** Opening Data provided block **

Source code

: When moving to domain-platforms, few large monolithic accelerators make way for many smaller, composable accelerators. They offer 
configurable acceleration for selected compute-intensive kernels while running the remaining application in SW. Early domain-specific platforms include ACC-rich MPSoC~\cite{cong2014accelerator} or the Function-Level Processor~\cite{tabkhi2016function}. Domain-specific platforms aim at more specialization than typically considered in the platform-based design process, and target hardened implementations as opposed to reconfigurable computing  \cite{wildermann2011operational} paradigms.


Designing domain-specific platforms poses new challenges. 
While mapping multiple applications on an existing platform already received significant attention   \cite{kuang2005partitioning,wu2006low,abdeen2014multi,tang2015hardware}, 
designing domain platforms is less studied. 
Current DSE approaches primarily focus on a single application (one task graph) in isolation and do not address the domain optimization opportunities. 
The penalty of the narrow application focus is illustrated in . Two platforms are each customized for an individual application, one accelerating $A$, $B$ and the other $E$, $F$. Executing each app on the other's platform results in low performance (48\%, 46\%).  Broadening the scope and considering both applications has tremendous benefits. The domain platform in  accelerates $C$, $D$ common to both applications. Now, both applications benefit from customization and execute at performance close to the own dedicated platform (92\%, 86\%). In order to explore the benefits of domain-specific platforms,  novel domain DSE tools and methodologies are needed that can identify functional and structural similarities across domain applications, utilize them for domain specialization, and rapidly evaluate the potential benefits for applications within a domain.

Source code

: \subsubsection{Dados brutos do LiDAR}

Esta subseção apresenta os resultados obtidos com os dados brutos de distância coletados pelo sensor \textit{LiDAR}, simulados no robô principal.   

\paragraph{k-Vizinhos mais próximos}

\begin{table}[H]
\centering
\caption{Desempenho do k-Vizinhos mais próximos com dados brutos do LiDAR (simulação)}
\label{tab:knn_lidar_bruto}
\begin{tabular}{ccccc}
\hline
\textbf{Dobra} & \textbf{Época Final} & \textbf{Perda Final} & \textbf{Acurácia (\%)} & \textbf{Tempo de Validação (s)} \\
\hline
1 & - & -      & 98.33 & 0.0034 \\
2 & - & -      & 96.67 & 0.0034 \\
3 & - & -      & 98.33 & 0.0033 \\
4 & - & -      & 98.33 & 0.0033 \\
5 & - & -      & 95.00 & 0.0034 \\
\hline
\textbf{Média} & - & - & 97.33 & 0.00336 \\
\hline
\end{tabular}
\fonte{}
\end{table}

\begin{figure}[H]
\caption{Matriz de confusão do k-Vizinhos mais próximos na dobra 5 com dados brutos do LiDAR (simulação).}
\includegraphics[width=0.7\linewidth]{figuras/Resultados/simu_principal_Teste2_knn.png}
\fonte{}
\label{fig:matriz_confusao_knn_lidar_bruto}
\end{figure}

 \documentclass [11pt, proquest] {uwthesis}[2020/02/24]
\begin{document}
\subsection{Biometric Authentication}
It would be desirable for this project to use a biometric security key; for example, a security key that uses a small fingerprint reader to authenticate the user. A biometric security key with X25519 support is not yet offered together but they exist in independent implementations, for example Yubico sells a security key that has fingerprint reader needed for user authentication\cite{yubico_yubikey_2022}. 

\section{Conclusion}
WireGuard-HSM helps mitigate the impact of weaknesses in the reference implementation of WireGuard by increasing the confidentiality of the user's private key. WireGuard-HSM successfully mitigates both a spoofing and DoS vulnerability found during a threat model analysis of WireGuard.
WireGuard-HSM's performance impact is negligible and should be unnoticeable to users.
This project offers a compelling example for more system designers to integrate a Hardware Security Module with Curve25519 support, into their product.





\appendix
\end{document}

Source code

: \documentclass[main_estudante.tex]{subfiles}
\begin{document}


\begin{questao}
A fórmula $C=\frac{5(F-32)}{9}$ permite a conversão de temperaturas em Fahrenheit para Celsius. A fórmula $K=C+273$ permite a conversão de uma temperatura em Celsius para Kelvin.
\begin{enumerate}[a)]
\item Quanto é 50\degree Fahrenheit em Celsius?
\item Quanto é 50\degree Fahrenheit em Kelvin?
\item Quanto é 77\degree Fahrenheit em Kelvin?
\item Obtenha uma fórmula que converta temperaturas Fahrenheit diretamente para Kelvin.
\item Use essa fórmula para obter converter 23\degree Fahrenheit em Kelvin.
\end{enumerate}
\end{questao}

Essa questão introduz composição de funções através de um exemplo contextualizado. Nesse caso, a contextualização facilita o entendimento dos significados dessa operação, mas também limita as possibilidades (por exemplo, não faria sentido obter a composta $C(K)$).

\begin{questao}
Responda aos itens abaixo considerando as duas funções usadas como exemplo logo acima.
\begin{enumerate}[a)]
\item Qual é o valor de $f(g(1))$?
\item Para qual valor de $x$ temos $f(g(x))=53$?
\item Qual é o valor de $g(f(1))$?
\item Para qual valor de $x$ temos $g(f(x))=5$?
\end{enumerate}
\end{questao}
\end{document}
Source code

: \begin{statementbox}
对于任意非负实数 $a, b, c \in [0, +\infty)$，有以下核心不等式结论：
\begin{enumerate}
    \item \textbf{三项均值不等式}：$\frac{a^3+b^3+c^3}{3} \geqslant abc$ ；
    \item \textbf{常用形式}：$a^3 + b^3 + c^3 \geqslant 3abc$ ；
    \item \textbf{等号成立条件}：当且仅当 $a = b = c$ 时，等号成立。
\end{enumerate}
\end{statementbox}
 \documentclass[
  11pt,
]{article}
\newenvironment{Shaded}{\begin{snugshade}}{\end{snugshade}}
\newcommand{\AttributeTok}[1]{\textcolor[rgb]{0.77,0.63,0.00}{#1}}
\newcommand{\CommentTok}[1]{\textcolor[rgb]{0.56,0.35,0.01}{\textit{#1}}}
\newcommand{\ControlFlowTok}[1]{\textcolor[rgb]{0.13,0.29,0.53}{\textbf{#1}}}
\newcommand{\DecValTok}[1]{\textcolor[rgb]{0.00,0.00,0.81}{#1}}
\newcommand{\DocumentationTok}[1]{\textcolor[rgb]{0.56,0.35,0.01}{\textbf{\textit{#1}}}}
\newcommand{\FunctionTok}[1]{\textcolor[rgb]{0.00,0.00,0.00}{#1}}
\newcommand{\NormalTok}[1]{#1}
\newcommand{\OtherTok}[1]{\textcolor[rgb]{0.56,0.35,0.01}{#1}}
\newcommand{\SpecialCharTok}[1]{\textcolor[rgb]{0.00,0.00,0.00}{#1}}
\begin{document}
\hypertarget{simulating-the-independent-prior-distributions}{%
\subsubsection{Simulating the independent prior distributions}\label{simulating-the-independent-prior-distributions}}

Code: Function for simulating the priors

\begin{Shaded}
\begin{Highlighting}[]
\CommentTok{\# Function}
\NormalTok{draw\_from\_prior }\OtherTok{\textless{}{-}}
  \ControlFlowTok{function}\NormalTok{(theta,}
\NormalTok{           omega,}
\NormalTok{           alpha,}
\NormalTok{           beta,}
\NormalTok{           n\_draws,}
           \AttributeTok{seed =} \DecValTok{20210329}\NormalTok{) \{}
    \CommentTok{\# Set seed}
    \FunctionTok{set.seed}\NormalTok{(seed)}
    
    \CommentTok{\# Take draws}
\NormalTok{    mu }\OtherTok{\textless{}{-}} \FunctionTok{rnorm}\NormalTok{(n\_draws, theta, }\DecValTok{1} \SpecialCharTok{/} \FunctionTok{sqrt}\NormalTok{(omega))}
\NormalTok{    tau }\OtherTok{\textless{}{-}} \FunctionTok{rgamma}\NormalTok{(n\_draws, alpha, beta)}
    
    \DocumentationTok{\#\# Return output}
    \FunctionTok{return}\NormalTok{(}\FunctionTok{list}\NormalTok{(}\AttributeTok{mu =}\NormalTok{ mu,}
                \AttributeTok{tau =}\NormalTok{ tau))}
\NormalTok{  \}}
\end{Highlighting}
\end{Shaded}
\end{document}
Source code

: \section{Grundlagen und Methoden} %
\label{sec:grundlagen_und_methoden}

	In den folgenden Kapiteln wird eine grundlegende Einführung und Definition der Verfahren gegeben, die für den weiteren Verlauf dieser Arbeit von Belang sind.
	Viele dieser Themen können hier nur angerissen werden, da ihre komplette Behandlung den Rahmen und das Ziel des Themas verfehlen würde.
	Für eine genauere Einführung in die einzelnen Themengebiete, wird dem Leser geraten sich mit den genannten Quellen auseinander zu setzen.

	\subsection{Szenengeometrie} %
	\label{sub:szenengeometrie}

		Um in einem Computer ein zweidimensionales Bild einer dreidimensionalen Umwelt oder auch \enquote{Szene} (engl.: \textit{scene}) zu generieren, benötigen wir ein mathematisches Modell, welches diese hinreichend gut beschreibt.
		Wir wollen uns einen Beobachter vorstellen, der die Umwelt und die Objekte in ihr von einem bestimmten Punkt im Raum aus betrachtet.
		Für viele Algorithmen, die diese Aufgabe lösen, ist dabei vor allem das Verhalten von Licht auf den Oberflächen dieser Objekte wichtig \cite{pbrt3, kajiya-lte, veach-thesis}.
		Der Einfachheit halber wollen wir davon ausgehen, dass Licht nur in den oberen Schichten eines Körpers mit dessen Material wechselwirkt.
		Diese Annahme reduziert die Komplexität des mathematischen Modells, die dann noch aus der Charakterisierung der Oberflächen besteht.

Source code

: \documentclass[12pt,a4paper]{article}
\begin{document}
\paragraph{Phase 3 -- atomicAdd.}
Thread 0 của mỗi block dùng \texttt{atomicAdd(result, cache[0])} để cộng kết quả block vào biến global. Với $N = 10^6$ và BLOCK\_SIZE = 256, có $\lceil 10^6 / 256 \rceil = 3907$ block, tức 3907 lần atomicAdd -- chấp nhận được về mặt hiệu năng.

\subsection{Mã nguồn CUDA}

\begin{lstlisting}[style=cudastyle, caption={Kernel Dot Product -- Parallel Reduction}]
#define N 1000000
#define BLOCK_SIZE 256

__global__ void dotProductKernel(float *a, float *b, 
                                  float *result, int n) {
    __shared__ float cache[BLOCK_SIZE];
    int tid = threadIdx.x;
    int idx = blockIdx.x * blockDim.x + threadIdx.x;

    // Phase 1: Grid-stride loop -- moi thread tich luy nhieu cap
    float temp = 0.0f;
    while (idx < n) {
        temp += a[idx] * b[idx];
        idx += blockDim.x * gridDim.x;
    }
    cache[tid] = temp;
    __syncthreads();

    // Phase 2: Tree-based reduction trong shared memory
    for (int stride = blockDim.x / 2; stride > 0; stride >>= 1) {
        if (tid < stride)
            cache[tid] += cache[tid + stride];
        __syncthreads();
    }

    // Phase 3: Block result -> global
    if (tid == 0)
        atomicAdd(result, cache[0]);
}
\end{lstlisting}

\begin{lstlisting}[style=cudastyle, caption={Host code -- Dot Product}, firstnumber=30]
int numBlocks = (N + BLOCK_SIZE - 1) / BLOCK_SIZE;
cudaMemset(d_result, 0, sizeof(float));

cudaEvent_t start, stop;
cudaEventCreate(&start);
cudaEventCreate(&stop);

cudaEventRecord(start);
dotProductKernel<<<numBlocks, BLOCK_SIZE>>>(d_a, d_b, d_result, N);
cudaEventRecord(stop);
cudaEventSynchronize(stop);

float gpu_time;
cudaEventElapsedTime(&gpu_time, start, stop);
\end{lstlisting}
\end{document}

** Closing Data provided block **

Prompt:
Within the material, find all lines that hold the word "Highlighting" and show them.

Solution to the exercise:
\begin{Highlighting}[]
\end{Highlighting}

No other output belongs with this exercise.